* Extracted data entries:
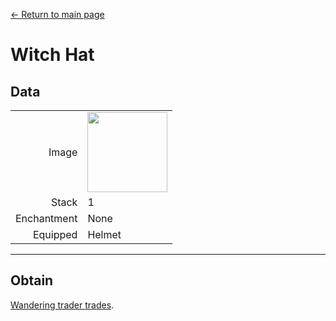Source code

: [← Return to main page](../)
# Witch Hat

## Data
<table>
    <tr><td align="end">Image</td><td><img src="https://i.imgur.com/K5wTp0D.png" width="128"/></td></tr>
    <tr><td align="end">Stack</td><td>1</td></tr>
    <tr><td align="end">Enchantment</td><td>None</td></tr>
    <tr><td align="end">Equipped</td><td>Helmet</td></tr>
</table>

---

## Obtain
[Wandering trader trades](../feature/enhanced_wandering_trader.md).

* Exercise goal:
The answer must restate each entry word for word and contain no images.

* Expected answer:
Source code

: [← Return to main page](../)
# Witch Hat

## Data
<table>
    <tr><td align="end">Image</td><td><img src="https://i.imgur.com/K5wTp0D.png" width="128"/></td></tr>
    <tr><td align="end">Stack</td><td>1</td></tr>
    <tr><td align="end">Enchantment</td><td>None</td></tr>
    <tr><td align="end">Equipped</td><td>Helmet</td></tr>
</table>

---

## Obtain
[Wandering trader trades](../feature/enhanced_wandering_trader.md).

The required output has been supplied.